Chile Peppers Recipes
Chile Peppers Recipes Pepper Recipes and Information

Fatalii Chile Pepper

Fatalii Chile Pepper Stats

Name: Fatalii
Pronunciation: Fa-TAL-e
Length: 3"
Width: 1 ¼"
Scientific Name: Capsicum chinense
Other Names: fatili
Scoville Range: 125,000 - 325,000

Fatalii Chile Pepper Origin and History

The fatalii chile originates in Central and Southern Africa. It is listed as one of the deadliest hot peppers by the Scoville Food Institute.

Fatalii Chile Pepper Description

Fatalii chile pepper plants can grow up to 4 feet tall. The pod is wide at the top and tapers to a point at the bottom. The peppers start off as a pale green color then mature at around 100 days and turn bright yellow. The skin is wrinkled with a slight sheen.

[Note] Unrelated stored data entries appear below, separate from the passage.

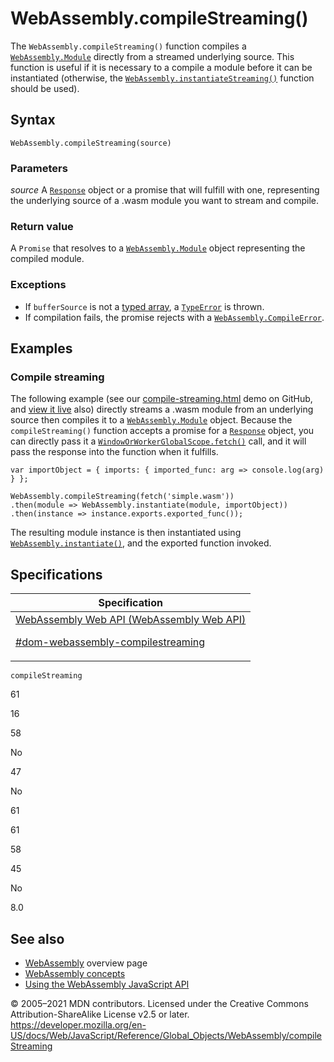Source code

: # WebAssembly.compileStreaming()

The `WebAssembly.compileStreaming()` function compiles a [`WebAssembly.Module`](module) directly from a streamed underlying source. This function is useful if it is necessary to a compile a module before it can be instantiated (otherwise, the [`WebAssembly.instantiateStreaming()`](instantiatestreaming) function should be used).

## Syntax

    WebAssembly.compileStreaming(source)

### Parameters

_source_
A [`Response`](https://developer.mozilla.org/en-US/docs/Web/API/Response) object or a promise that will fulfill with one, representing the underlying source of a .wasm module you want to stream and compile.

### Return value

A `Promise` that resolves to a [`WebAssembly.Module`](module) object representing the compiled module.

### Exceptions

-   If `bufferSource` is not a [typed array](https://developer.mozilla.org/en-US/docs/Web/JavaScript/Typed_arrays), a [`TypeError`](../typeerror) is thrown.
-   If compilation fails, the promise rejects with a [`WebAssembly.CompileError`](compileerror).

## Examples

### Compile streaming

The following example (see our [compile-streaming.html](https://github.com/mdn/webassembly-examples/blob/master/js-api-examples/compile-streaming.html) demo on GitHub, and [view it live](https://mdn.github.io/webassembly-examples/js-api-examples/compile-streaming.html) also) directly streams a .wasm module from an underlying source then compiles it to a [`WebAssembly.Module`](module) object. Because the `compileStreaming()` function accepts a promise for a [`Response`](https://developer.mozilla.org/en-US/docs/Web/API/Response) object, you can directly pass it a [`WindowOrWorkerGlobalScope.fetch()`](https://developer.mozilla.org/en-US/docs/Web/API/WindowOrWorkerGlobalScope/fetch) call, and it will pass the response into the function when it fulfills.

    var importObject = { imports: { imported_func: arg => console.log(arg) } };

    WebAssembly.compileStreaming(fetch('simple.wasm'))
    .then(module => WebAssembly.instantiate(module, importObject))
    .then(instance => instance.exports.exported_func());

The resulting module instance is then instantiated using [`WebAssembly.instantiate()`](instantiate), and the exported function invoked.

## Specifications

<table>
<thead>
<tr class="header">
<th>Specification</th>
</tr>
</thead>
<tbody>
<tr class="odd">
<td>
<a href="https://webassembly.github.io/spec/web-api/#dom-webassembly-compilestreaming">WebAssembly Web API (WebAssembly Web API)
<br/>

<span class="small">#dom-webassembly-compilestreaming</span>
</a>
</td>
</tr>
</tbody>
</table>

`compileStreaming`

61

16

58

No

47

No

61

61

58

45

No

8.0

## See also

-   [WebAssembly](https://developer.mozilla.org/en-US/docs/WebAssembly) overview page
-   [WebAssembly concepts](https://developer.mozilla.org/en-US/docs/WebAssembly/Concepts)
-   [Using the WebAssembly JavaScript API](https://developer.mozilla.org/en-US/docs/WebAssembly/Using_the_JavaScript_API)

© 2005–2021 MDN contributors.
Licensed under the Creative Commons Attribution-ShareAlike License v2.5 or later.
<a href="https://developer.mozilla.org/en-US/docs/Web/JavaScript/Reference/Global_Objects/WebAssembly/compileStreaming" class="_attribution-link">https://developer.mozilla.org/en-US/docs/Web/JavaScript/Reference/Global_Objects/WebAssembly/compileStreaming</a>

The extremely hot fatalii has a citrus like flavor in addition to the heat. The fatalii red is another version of this chile and is one of the hottest peppers in the world.

The heat of fatalii is often compared to habanero peppers. Even before they are harvested the heat that the peppers contain is evident from their aroma. Home and commercial gardeners report that the heat from the chile is a deterrent to deer.

Fatalii Chile Pepper How to Serve or Use

Fatalii chiles are combined with fruit to make jellies and jams and combine especially well with peaches. In addition to traditional African dishes, fatalii peppers are used to spice up Mexican dishes like quesadillas. The searing hot pepper has also been added to beer to add a fruity flavor along with heat to the brew. Fatalii chiles are also used to make barbeque sauces, marinades and hot sauce.

As with most peppers, removing the seeds and membranes reduces the heat. It is also advised that contact lenses should be removed and gloves should be worn when handling Fatalii chile peppers.